"We let these Clapp Park players know that we had a big police dog housed on Osceola Street, named Juggler, that would attack them, untethered, on our command."

Recollections of a Pittsfield kid: We rarely lost

At one ball game against Clapp Park, they were beating us soundly and were “trash-talking” us, as well. This was unacceptable to us.

Over time, I will be posting a nostalgic series of vignettes exploring my youthful days in the Osceola Park neighborhood of Pittsfield, Massachusetts during the 1950s and early 1960s. Such tales will describe my adventures when I was seven to twelve years old.

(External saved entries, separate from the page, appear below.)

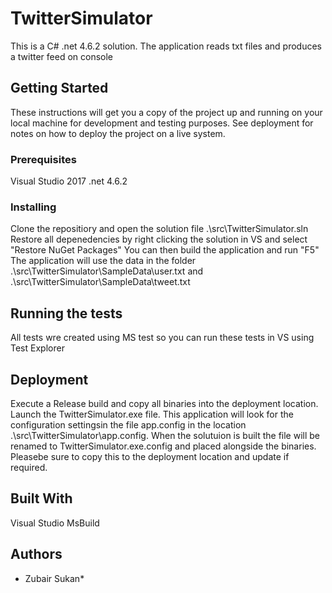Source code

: # TwitterSimulator
This is a C# .net 4.6.2 solution.
The application reads txt files and produces a twitter feed on console


## Getting Started

These instructions will get you a copy of the project up and running on your local machine for development and testing purposes. See deployment for notes on how to deploy the project on a live system.

### Prerequisites

Visual Studio 2017
.net 4.6.2

### Installing

Clone the repositiory and open the solution file .\src\TwitterSimulator.sln
Restore all depenedencies by right clicking the solution in VS and select "Restore NuGet Packages"
You can then build the application and run "F5"
The application will use the data in the folder .\src\TwitterSimulator\SampleData\user.txt and .\src\TwitterSimulator\SampleData\tweet.txt

## Running the tests

All tests wre created using MS test so you can run these tests in VS using Test Explorer


## Deployment

Execute a Release build and copy all binaries into the deployment location.
Launch the TwitterSimulator.exe file.
This application will look for the configuration settingsin the file app.config in the location .\src\TwitterSimulator\app.config.
When the solutuion is built the file will be renamed to TwitterSimulator.exe.config and placed alongside the binaries.
Pleasebe sure to copy this to the deployment location and update if required.

## Built With

Visual Studio
MsBuild

## Authors

* Zubair Sukan* 


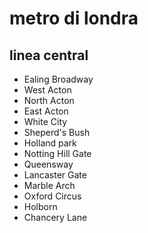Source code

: # metro di londra
## linea central
- Ealing Broadway
- West Acton
- North Acton
- East Acton
- White City
- Sheperd's Bush
- Holland park
- Notting Hill Gate
- Queensway
- Lancaster Gate
- Marble Arch
- Oxford Circus
- Holborn
- Chancery Lane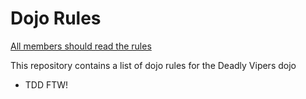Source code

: Dojo Rules
==========
[All members should read the rules](https://github.com/deadlyvipers)

This repository contains a list of dojo rules for the Deadly Vipers dojo
* TDD FTW!
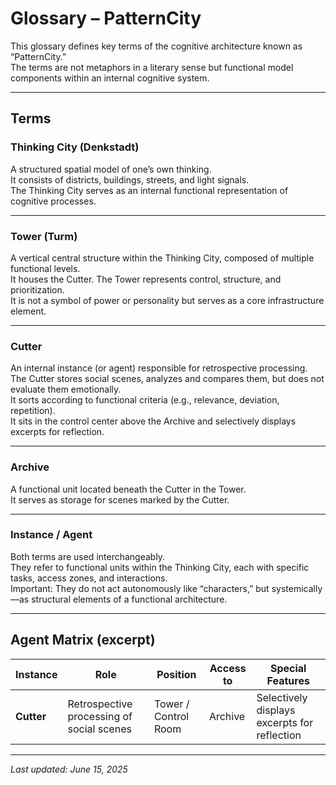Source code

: # Glossary – PatternCity

This glossary defines key terms of the cognitive architecture known as “PatternCity.”  
The terms are not metaphors in a literary sense but functional model components within an internal cognitive system.

---

## Terms

### **Thinking City (Denkstadt)**
A structured spatial model of one’s own thinking.  
It consists of districts, buildings, streets, and light signals.  
The Thinking City serves as an internal functional representation of cognitive processes.

---

### **Tower (Turm)**
A vertical central structure within the Thinking City, composed of multiple functional levels.  
It houses the Cutter. The Tower represents control, structure, and prioritization.  
It is not a symbol of power or personality but serves as a core infrastructure element.

---

### **Cutter**
An internal instance (or agent) responsible for retrospective processing.  
The Cutter stores social scenes, analyzes and compares them, but does not evaluate them emotionally.  
It sorts according to functional criteria (e.g., relevance, deviation, repetition).  
It sits in the control center above the Archive and selectively displays excerpts for reflection.

---

### **Archive**
A functional unit located beneath the Cutter in the Tower.  
It serves as storage for scenes marked by the Cutter.

---

### **Instance / Agent**
Both terms are used interchangeably.  
They refer to functional units within the Thinking City, each with specific tasks, access zones, and interactions.  
Important: They do not act autonomously like “characters,” but systemically—as structural elements of a functional architecture.

---

## Agent Matrix (excerpt)

| Instance       | Role                                 | Position            | Access to     | Special Features                               |
|----------------|--------------------------------------|----------------------|----------------|------------------------------------------------|
| **Cutter**     | Retrospective processing of social scenes | Tower / Control Room | Archive        | Selectively displays excerpts for reflection   |

---

*Last updated: June 15, 2025*
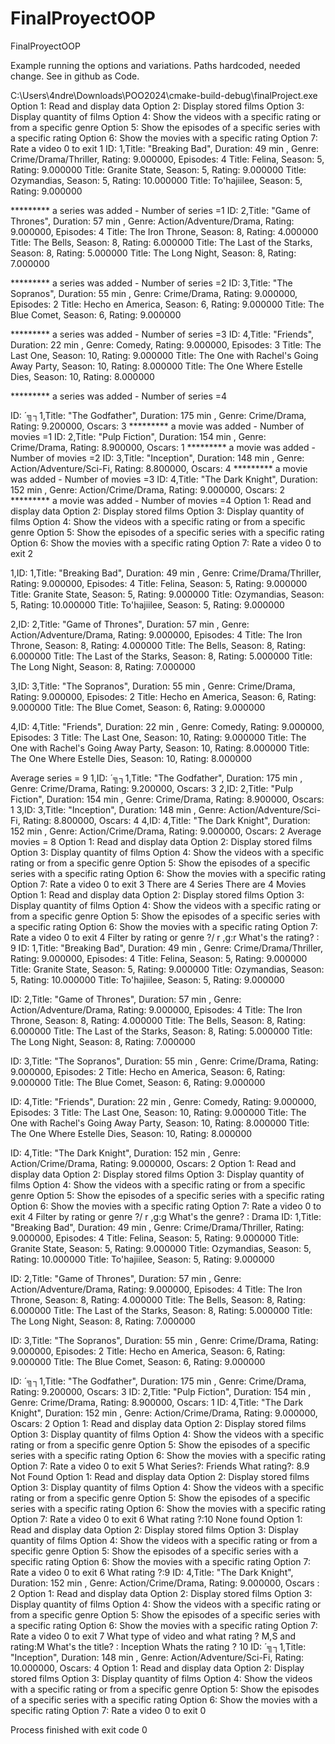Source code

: # FinalProyectOOP
FinalProyectOOP

Example running the options and variations.
Paths hardcoded, needed change.
See in github as Code.

C:\Users\4ndre\Downloads\POO2024\cmake-build-debug\finalProject.exe
Option 1: Read and display data
Option 2: Display stored films
Option 3: Display quantity of films
Option 4: Show the videos with a specific rating or from a specific genre
Option 5: Show the episodes of a specific series with a specific rating
Option 6: Show the movies with a specific rating
Option 7: Rate a video
0 to exit
1
ID: 1,Title:  "Breaking Bad", Duration: 49 min , Genre:  Crime/Drama/Thriller, Rating: 9.000000, Episodes: 4
Title:  Felina, Season: 5, Rating: 9.000000
Title:  Granite State, Season: 5, Rating: 9.000000
Title:  Ozymandias, Season: 5, Rating: 10.000000
Title:  To'hajiilee, Season: 5, Rating: 9.000000

********* a series was added - Number of series =1
ID: 2,Title:  "Game of Thrones", Duration: 57 min , Genre:  Action/Adventure/Drama, Rating: 9.000000, Episodes: 4
Title:  The Iron Throne, Season: 8, Rating: 4.000000
Title:  The Bells, Season: 8, Rating: 6.000000
Title:  The Last of the Starks, Season: 8, Rating: 5.000000
Title:  The Long Night, Season: 8, Rating: 7.000000

********* a series was added - Number of series =2
ID: 3,Title:  "The Sopranos", Duration: 55 min , Genre:  Crime/Drama, Rating: 9.000000, Episodes: 2
Title:  Hecho en America, Season: 6, Rating: 9.000000
Title:  The Blue Comet, Season: 6, Rating: 9.000000

********* a series was added - Number of series =3
ID: 4,Title:  "Friends", Duration: 22 min , Genre:  Comedy, Rating: 9.000000, Episodes: 3
Title:  The Last One, Season: 10, Rating: 9.000000
Title:  The One with Rachel's Going Away Party, Season: 10, Rating: 8.000000
Title:  The One Where Estelle Dies, Season: 10, Rating: 8.000000

********* a series was added - Number of series =4


ID: ´╗┐1,Title:  "The Godfather", Duration: 175 min , Genre:  Crime/Drama, Rating: 9.200000, Oscars: 3
********* a movie was added - Number of movies =1
ID: 2,Title:  "Pulp Fiction", Duration: 154 min , Genre:  Crime/Drama, Rating: 8.900000, Oscars: 1
********* a movie was added - Number of movies =2
ID: 3,Title:  "Inception", Duration: 148 min , Genre:  Action/Adventure/Sci-Fi, Rating: 8.800000, Oscars: 4
********* a movie was added - Number of movies =3
ID: 4,Title:  "The Dark Knight", Duration: 152 min , Genre:  Action/Crime/Drama, Rating: 9.000000, Oscars: 2
********* a movie was added - Number of movies =4
Option 1: Read and display data
Option 2: Display stored films
Option 3: Display quantity of films
Option 4: Show the videos with a specific rating or from a specific genre
Option 5: Show the episodes of a specific series with a specific rating
Option 6: Show the movies with a specific rating
Option 7: Rate a video
0 to exit
2




1,ID: 1,Title:  "Breaking Bad", Duration: 49 min , Genre:  Crime/Drama/Thriller, Rating: 9.000000, Episodes: 4
Title:  Felina, Season: 5, Rating: 9.000000
Title:  Granite State, Season: 5, Rating: 9.000000
Title:  Ozymandias, Season: 5, Rating: 10.000000
Title:  To'hajiilee, Season: 5, Rating: 9.000000

2,ID: 2,Title:  "Game of Thrones", Duration: 57 min , Genre:  Action/Adventure/Drama, Rating: 9.000000, Episodes: 4
Title:  The Iron Throne, Season: 8, Rating: 4.000000
Title:  The Bells, Season: 8, Rating: 6.000000
Title:  The Last of the Starks, Season: 8, Rating: 5.000000
Title:  The Long Night, Season: 8, Rating: 7.000000

3,ID: 3,Title:  "The Sopranos", Duration: 55 min , Genre:  Crime/Drama, Rating: 9.000000, Episodes: 2
Title:  Hecho en America, Season: 6, Rating: 9.000000
Title:  The Blue Comet, Season: 6, Rating: 9.000000

4,ID: 4,Title:  "Friends", Duration: 22 min , Genre:  Comedy, Rating: 9.000000, Episodes: 3
Title:  The Last One, Season: 10, Rating: 9.000000
Title:  The One with Rachel's Going Away Party, Season: 10, Rating: 8.000000
Title:  The One Where Estelle Dies, Season: 10, Rating: 8.000000

Average series = 9
1,ID: ´╗┐1,Title:  "The Godfather", Duration: 175 min , Genre:  Crime/Drama, Rating: 9.200000, Oscars: 3
2,ID: 2,Title:  "Pulp Fiction", Duration: 154 min , Genre:  Crime/Drama, Rating: 8.900000, Oscars: 1
3,ID: 3,Title:  "Inception", Duration: 148 min , Genre:  Action/Adventure/Sci-Fi, Rating: 8.800000, Oscars: 4
4,ID: 4,Title:  "The Dark Knight", Duration: 152 min , Genre:  Action/Crime/Drama, Rating: 9.000000, Oscars: 2
Average movies = 8
Option 1: Read and display data
Option 2: Display stored films
Option 3: Display quantity of films
Option 4: Show the videos with a specific rating or from a specific genre
Option 5: Show the episodes of a specific series with a specific rating
Option 6: Show the movies with a specific rating
Option 7: Rate a video
0 to exit
3
There are 4 Series
There are 4 Movies
Option 1: Read and display data
Option 2: Display stored films
Option 3: Display quantity of films
Option 4: Show the videos with a specific rating or from a specific genre
Option 5: Show the episodes of a specific series with a specific rating
Option 6: Show the movies with a specific rating
Option 7: Rate a video
0 to exit
4
Filter by rating or genre ?/ r ,g:r
What's the rating? :
9
ID: 1,Title:  "Breaking Bad", Duration: 49 min , Genre:  Crime/Drama/Thriller, Rating: 9.000000, Episodes: 4
Title:  Felina, Season: 5, Rating: 9.000000
Title:  Granite State, Season: 5, Rating: 9.000000
Title:  Ozymandias, Season: 5, Rating: 10.000000
Title:  To'hajiilee, Season: 5, Rating: 9.000000

ID: 2,Title:  "Game of Thrones", Duration: 57 min , Genre:  Action/Adventure/Drama, Rating: 9.000000, Episodes: 4
Title:  The Iron Throne, Season: 8, Rating: 4.000000
Title:  The Bells, Season: 8, Rating: 6.000000
Title:  The Last of the Starks, Season: 8, Rating: 5.000000
Title:  The Long Night, Season: 8, Rating: 7.000000

ID: 3,Title:  "The Sopranos", Duration: 55 min , Genre:  Crime/Drama, Rating: 9.000000, Episodes: 2
Title:  Hecho en America, Season: 6, Rating: 9.000000
Title:  The Blue Comet, Season: 6, Rating: 9.000000

ID: 4,Title:  "Friends", Duration: 22 min , Genre:  Comedy, Rating: 9.000000, Episodes: 3
Title:  The Last One, Season: 10, Rating: 9.000000
Title:  The One with Rachel's Going Away Party, Season: 10, Rating: 8.000000
Title:  The One Where Estelle Dies, Season: 10, Rating: 8.000000

ID: 4,Title:  "The Dark Knight", Duration: 152 min , Genre:  Action/Crime/Drama, Rating: 9.000000, Oscars: 2
Option 1: Read and display data
Option 2: Display stored films
Option 3: Display quantity of films
Option 4: Show the videos with a specific rating or from a specific genre
Option 5: Show the episodes of a specific series with a specific rating
Option 6: Show the movies with a specific rating
Option 7: Rate a video
0 to exit
4
Filter by rating or genre ?/ r ,g:g
What's the genre? :
Drama
ID: 1,Title:  "Breaking Bad", Duration: 49 min , Genre:  Crime/Drama/Thriller, Rating: 9.000000, Episodes: 4
Title:  Felina, Season: 5, Rating: 9.000000
Title:  Granite State, Season: 5, Rating: 9.000000
Title:  Ozymandias, Season: 5, Rating: 10.000000
Title:  To'hajiilee, Season: 5, Rating: 9.000000

ID: 2,Title:  "Game of Thrones", Duration: 57 min , Genre:  Action/Adventure/Drama, Rating: 9.000000, Episodes: 4
Title:  The Iron Throne, Season: 8, Rating: 4.000000
Title:  The Bells, Season: 8, Rating: 6.000000
Title:  The Last of the Starks, Season: 8, Rating: 5.000000
Title:  The Long Night, Season: 8, Rating: 7.000000

ID: 3,Title:  "The Sopranos", Duration: 55 min , Genre:  Crime/Drama, Rating: 9.000000, Episodes: 2
Title:  Hecho en America, Season: 6, Rating: 9.000000
Title:  The Blue Comet, Season: 6, Rating: 9.000000

ID: ´╗┐1,Title:  "The Godfather", Duration: 175 min , Genre:  Crime/Drama, Rating: 9.200000, Oscars: 3
ID: 2,Title:  "Pulp Fiction", Duration: 154 min , Genre:  Crime/Drama, Rating: 8.900000, Oscars: 1
ID: 4,Title:  "The Dark Knight", Duration: 152 min , Genre:  Action/Crime/Drama, Rating: 9.000000, Oscars: 2
Option 1: Read and display data
Option 2: Display stored films
Option 3: Display quantity of films
Option 4: Show the videos with a specific rating or from a specific genre
Option 5: Show the episodes of a specific series with a specific rating
Option 6: Show the movies with a specific rating
Option 7: Rate a video
0 to exit
5
What Series?:
Friends
What rating?:
8.9
Not Found
Option 1: Read and display data
Option 2: Display stored films
Option 3: Display quantity of films
Option 4: Show the videos with a specific rating or from a specific genre
Option 5: Show the episodes of a specific series with a specific rating
Option 6: Show the movies with a specific rating
Option 7: Rate a video
0 to exit
6
What rating ?:10
None found
Option 1: Read and display data
Option 2: Display stored films
Option 3: Display quantity of films
Option 4: Show the videos with a specific rating or from a specific genre
Option 5: Show the episodes of a specific series with a specific rating
Option 6: Show the movies with a specific rating
Option 7: Rate a video
0 to exit
6
What rating ?:9
ID: 4,Title:  "The Dark Knight", Duration: 152 min , Genre:  Action/Crime/Drama, Rating: 9.000000, Oscars
: 2
Option 1: Read and display data
Option 2: Display stored films
Option 3: Display quantity of films
Option 4: Show the videos with a specific rating or from a specific genre
Option 5: Show the episodes of a specific series with a specific rating
Option 6: Show the movies with a specific rating
Option 7: Rate a video
0 to exit
7
What type of video and what rating ? M,S and rating:M
What's the title? :
Inception
Whats the rating ?
10
ID: ´╗┐1,Title:  "Inception", Duration: 148 min , Genre:  Action/Adventure/Sci-Fi, Rating: 10.000000, Oscars: 4
Option 1: Read and display data
Option 2: Display stored films
Option 3: Display quantity of films
Option 4: Show the videos with a specific rating or from a specific genre
Option 5: Show the episodes of a specific series with a specific rating
Option 6: Show the movies with a specific rating
Option 7: Rate a video
0 to exit
0

Process finished with exit code 0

Even though we often had over-aged players on our Osceola Park baseball team, I remember that our opponents from arch rival Clapp Park usually had better players (of legal age, I might add). This nearby West Pittsfield park was much bigger in size than Osceola and had newer swings, slides, a well-supplied equipment storage shed, and even night lights. It was indeed a jewel in the Pittsfield Park playground system. By comparison, Osceola Park was the relative that got the “hand-me-downs.”

That said, Clapp Park’s ball team members were somewhat uncouth in nature. We considered them to be haughty and demeaning. They considered us to be low class and undisciplined, if not scofflaws. Not without good reason, as you shall see.

We let these Clapp Park players know that we had a big police dog housed on Osceola Street, named Juggler, that would attack them, untethered, on our command. The dog growled and barked a lot because he was kept chained up (can’t really blame the poor thing). Our opponents’ fear of him and the bodily harm he could cause was a useful tool. Juggler was indeed our unlisted tactical 10th player.

At one ball game against Clapp Park, they were beating us soundly and were “trash-talking” us, as well. They were ahead by a score of nine to two and the game was in its last inning. We were likely to suffer a humiliating defeat on our home turf. We knew that the Clapp Park boys would brag about their abilities and how limited our baseball skills were. This was unacceptable to us.

As if on cue, our teammate Charlie Hovens pointed out that the Clapp Park boys were using newfangled metal bats instead of the traditional wooden Louisville Sluggers that we used. He claimed that this was against park rules and threatened to unleash the police dog and teach them a lesson for cheating. That changed the atmosphere very quickly.

I do remember seeing one of the Clapp Park players, Bob O’Neil, seeking immediate shelter by climbing one of the nearby trees and sniveling about our skullduggery and unsportsmanlike conduct.

The other eight Clapp Park players ran into the nearby woods or ran home in a panic. I guess they had no intestinal fortitude.

In effect, they abandoned the ballfield during the game and, therefore, lo and behold, we won by forfeit. The end justified the means and all is fair in love, war, and baseball as far as we were concerned.